▶ _What the exercise asks_
Show each line from the records below in which the word "developers" occurs.

▶ _Dataset entries_
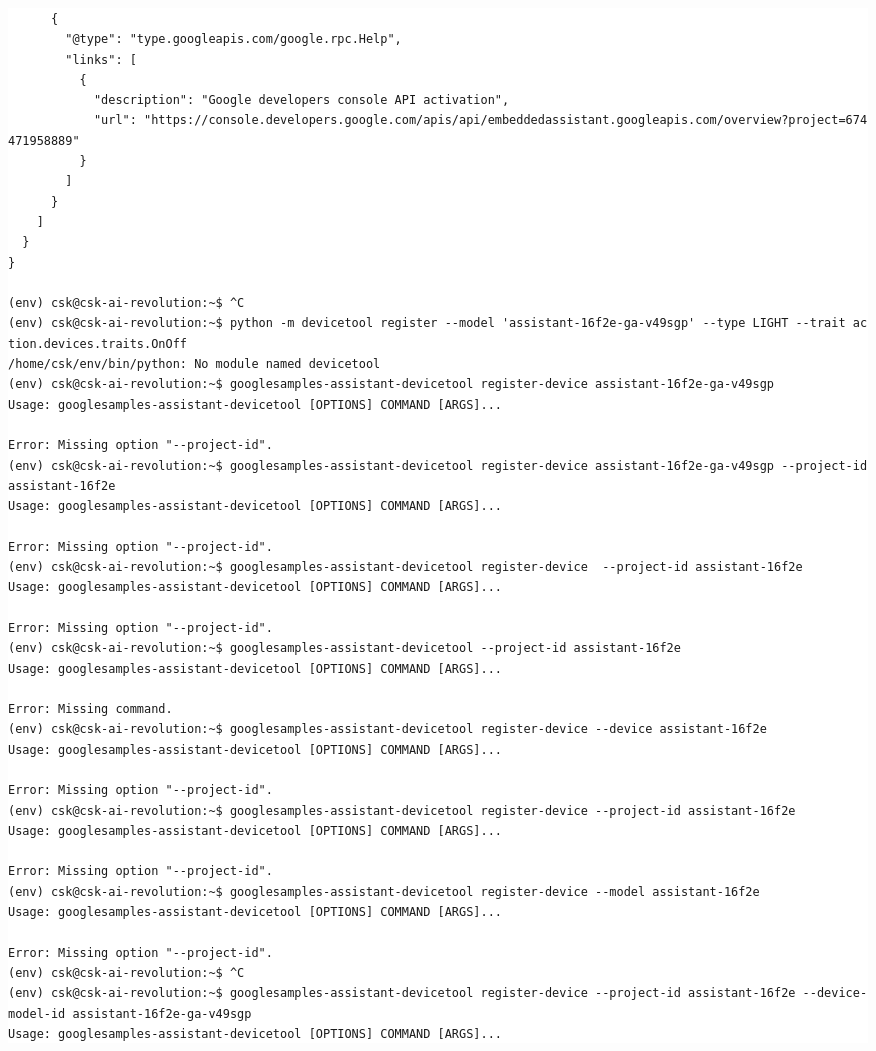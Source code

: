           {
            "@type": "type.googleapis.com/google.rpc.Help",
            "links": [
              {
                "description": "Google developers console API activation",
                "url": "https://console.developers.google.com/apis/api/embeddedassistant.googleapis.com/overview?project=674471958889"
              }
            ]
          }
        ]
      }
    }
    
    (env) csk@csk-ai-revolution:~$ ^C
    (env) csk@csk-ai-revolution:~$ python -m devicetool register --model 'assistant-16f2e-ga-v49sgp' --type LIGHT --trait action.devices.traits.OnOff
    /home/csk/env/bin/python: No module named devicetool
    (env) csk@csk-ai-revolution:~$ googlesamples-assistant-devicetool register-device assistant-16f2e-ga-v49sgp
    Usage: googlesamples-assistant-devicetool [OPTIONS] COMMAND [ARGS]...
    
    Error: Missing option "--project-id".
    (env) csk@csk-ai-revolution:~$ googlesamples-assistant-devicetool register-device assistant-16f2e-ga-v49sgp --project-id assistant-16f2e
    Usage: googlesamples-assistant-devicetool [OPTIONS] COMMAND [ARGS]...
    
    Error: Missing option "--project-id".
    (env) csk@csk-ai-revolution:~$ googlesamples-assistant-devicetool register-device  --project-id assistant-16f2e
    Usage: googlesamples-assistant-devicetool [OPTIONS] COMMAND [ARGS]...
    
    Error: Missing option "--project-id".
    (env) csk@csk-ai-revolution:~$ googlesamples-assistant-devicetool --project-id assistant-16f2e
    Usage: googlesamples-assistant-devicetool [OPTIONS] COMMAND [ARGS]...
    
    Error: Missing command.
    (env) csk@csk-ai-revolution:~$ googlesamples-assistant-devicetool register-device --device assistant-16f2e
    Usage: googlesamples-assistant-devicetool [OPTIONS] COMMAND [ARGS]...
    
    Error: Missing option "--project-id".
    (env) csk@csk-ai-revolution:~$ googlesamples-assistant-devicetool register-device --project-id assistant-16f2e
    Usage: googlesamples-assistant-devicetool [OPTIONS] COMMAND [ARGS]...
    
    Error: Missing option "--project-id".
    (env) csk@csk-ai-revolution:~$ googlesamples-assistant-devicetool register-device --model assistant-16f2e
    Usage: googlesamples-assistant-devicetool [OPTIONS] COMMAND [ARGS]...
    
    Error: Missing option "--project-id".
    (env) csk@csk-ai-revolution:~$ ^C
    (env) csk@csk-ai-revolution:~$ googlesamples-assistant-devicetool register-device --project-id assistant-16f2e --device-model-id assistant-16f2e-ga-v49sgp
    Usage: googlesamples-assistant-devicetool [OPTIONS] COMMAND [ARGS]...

▶ _Your response_
                "description": "Google developers console API activation",
                "url": "https://console.developers.google.com/apis/api/embeddedassistant.googleapis.com/overview?project=674471958889"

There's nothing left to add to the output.